The findings demonstrate that explicitly designing for conformational flexibility at the receptor–peptide interface enables superior sensing and signaling compared to stabilizing a single bound conformation. Although different receptor–peptide variants use distinct binding contacts and allosteric triggers, they funnel activation through a conserved set of allosteric transmission hubs in the receptor core, explaining how diverse binding modes can produce potent signaling. This challenges traditional static lock-and-key design strategies and supports a model in which high conformational entropy facilitates mutual induced fit, access to multiple activating sub-states, and robust long-range allosteric coupling. The work extends design methodologies to dynamic peptide–GPCR systems, providing orthogonal receptor–peptide pairs with high potency/efficacy and functional outcomes such as enhanced chemotaxis, which are valuable for synthetic biology and therapeutic applications (e.g., improving immune cell homing).

The study introduces a computational framework (CAPSens) that models and designs dynamic receptor–peptide complexes, achieving ultrasensitive, efficacious GPCR signaling and robust chemotaxis. By preserving conformational dynamism and optimizing allosteric transmission, the designs surpass traditional conformational selection approaches. The framework successfully engineered CXCR4 variants and peptide super-agonists with up to >100-fold potency increases and higher efficacy, validated via cell signaling assays, MD-based allosteric analyses, and primary human T cell migration. These results highlight a generalizable principle: a flexible sensing layer coupled to a robust allosteric transmission network underlies evolvability in peptidergic GPCRs. Future work could develop fully orthogonal, genetically encodable receptor–peptide pairs, expand to other GPCR scaffolds and signaling pathways, integrate neural-network structure predictors, and apply in vivo for programmable cell trafficking in immunotherapy and other biomedical contexts.
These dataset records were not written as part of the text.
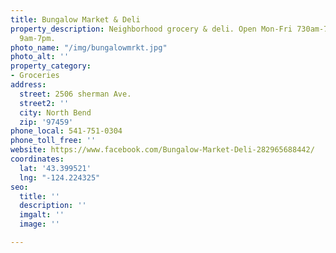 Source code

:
 ```yaml
---
title: Bungalow Market & Deli
property_description: Neighborhood grocery & deli. Open Mon-Fri 730am-7pm; Sat-Sun
  9am-7pm.
photo_name: "/img/bungalowmrkt.jpg"
photo_alt: ''
property_category:
- Groceries
address:
  street: 2506 sherman Ave.
  street2: ''
  city: North Bend
  zip: '97459'
phone_local: 541-751-0304
phone_toll_free: ''
website: https://www.facebook.com/Bungalow-Market-Deli-282965688442/
coordinates:
  lat: '43.399521'
  lng: "-124.224325"
seo:
  title: ''
  description: ''
  imgalt: ''
  image: ''

---
```


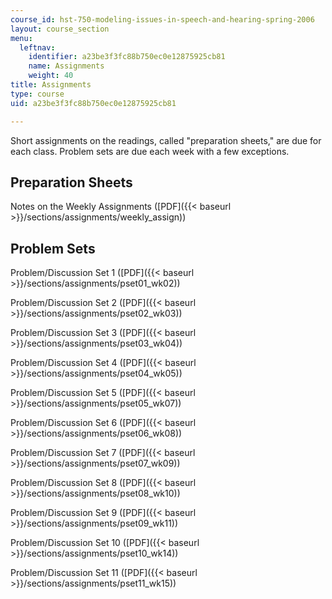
 ```yaml
---
course_id: hst-750-modeling-issues-in-speech-and-hearing-spring-2006
layout: course_section
menu:
  leftnav:
    identifier: a23be3f3fc88b750ec0e12875925cb81
    name: Assignments
    weight: 40
title: Assignments
type: course
uid: a23be3f3fc88b750ec0e12875925cb81

---
```


Short assignments on the readings, called "preparation sheets," are due for each class. Problem sets are due each week with a few exceptions.

Preparation Sheets
------------------

Notes on the Weekly Assignments ([PDF]({{< baseurl >}}/sections/assignments/weekly_assign))

Problem Sets
------------

Problem/Discussion Set 1 ([PDF]({{< baseurl >}}/sections/assignments/pset01_wk02))

Problem/Discussion Set 2 ([PDF]({{< baseurl >}}/sections/assignments/pset02_wk03))

Problem/Discussion Set 3 ([PDF]({{< baseurl >}}/sections/assignments/pset03_wk04))

Problem/Discussion Set 4 ([PDF]({{< baseurl >}}/sections/assignments/pset04_wk05))

Problem/Discussion Set 5 ([PDF]({{< baseurl >}}/sections/assignments/pset05_wk07))

Problem/Discussion Set 6 ([PDF]({{< baseurl >}}/sections/assignments/pset06_wk08))

Problem/Discussion Set 7 ([PDF]({{< baseurl >}}/sections/assignments/pset07_wk09))

Problem/Discussion Set 8 ([PDF]({{< baseurl >}}/sections/assignments/pset08_wk10))

Problem/Discussion Set 9 ([PDF]({{< baseurl >}}/sections/assignments/pset09_wk11))

Problem/Discussion Set 10 ([PDF]({{< baseurl >}}/sections/assignments/pset10_wk14))

Problem/Discussion Set 11 ([PDF]({{< baseurl >}}/sections/assignments/pset11_wk15)) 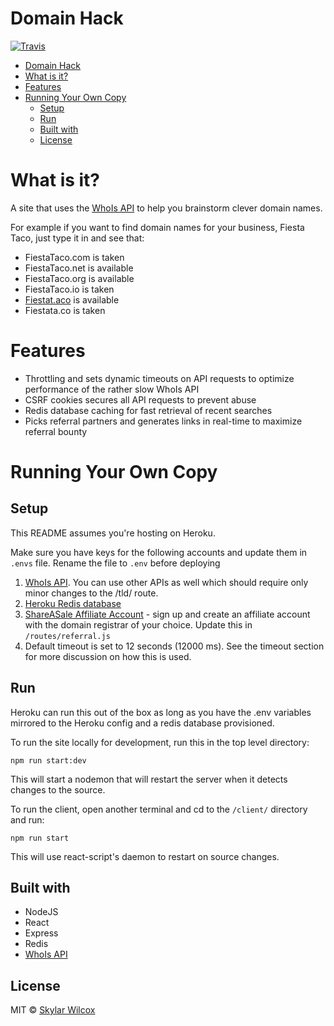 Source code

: # Domain Hack

[![Travis](https://travis-ci.org/SkyWox/domainhack.svg?branch=master)](https://travis-ci.org/SkyWox/domainhack)

<!-- TOC -->

* [Domain Hack](#domain-hack)
* [What is it?](#what-is-it)
* [Features](#features)
* [Running Your Own Copy](#running-your-own-copy)
  * [Setup](#setup)
  * [Run](#run)
  * [Built with](#built-with)
  * [License](#license)

<!-- /TOC -->

# What is it?

A site that uses the [WhoIs API]() to help you brainstorm clever domain names.

For example if you want to find domain names for your business, Fiesta Taco, just type it in and see that:

* FiestaTaco.com is taken
* FiestaTaco.net is available
* FiestaTaco.org is available
* FiestaTaco.io is taken
* [Fiestat.aco](http://fiestat.aco) is available
* Fiestata.co is taken

# Features

* Throttling and sets dynamic timeouts on API requests to optimize performance of the rather slow WhoIs API
* CSRF cookies secures all API requests to prevent abuse
* Redis database caching for fast retrieval of recent searches
* Picks referral partners and generates links in real-time to maximize referral bounty

# Running Your Own Copy

## Setup

This README assumes you're hosting on Heroku.

Make sure you have keys for the following accounts and update them in `.envs` file. Rename the file to `.env` before deploying

1.  [WhoIs API](https://market.mashape.com/malkusch/whois). You can use other APIs as well which should require only minor changes to the /tld/ route.
2.  [Heroku Redis database](https://www.heroku.com/redis)
3.  [ShareASale Affiliate Account](https://account.shareasale.com/newsignup.cfm) - sign up and create an affiliate account with the domain registrar of your choice. Update this in `/routes/referral.js`
4.  Default timeout is set to 12 seconds (12000 ms). See the timeout section for more discussion on how this is used.

## Run

Heroku can run this out of the box as long as you have the .env variables mirrored to the Heroku config and a redis database provisioned.

To run the site locally for development, run this in the top level directory:

```
npm run start:dev
```

This will start a nodemon that will restart the server when it detects changes to the source.

To run the client, open another terminal and cd to the `/client/` directory and run:

```
npm run start
```

This will use react-script's daemon to restart on source changes.

## Built with

* NodeJS
* React
* Express
* Redis
* [WhoIs API](https://market.mashape.com/malkusch/whois)

## License

MIT © [Skylar Wilcox](http://skywox.me)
• Structural uncertainty: Designs and MD simulations rely on hybrid homology models and designed complexes rather than experimentally determined active-state structures of CXCR4; detailed binding geometries may be affected by model inaccuracies.
• Scope of validation: Functional validation focuses on selected variants, in vitro signaling assays, and ex vivo chemotaxis; comprehensive in vivo performance and long-term stability were not assessed.
• Generality: While principles likely extend to other peptidergic GPCRs, transferability to diverse receptors/peptides remains to be demonstrated.
• Bias toward active-state modeling: MD analyses start from active-state complexes and do not capture inactive-to-active transitions or full activation kinetics.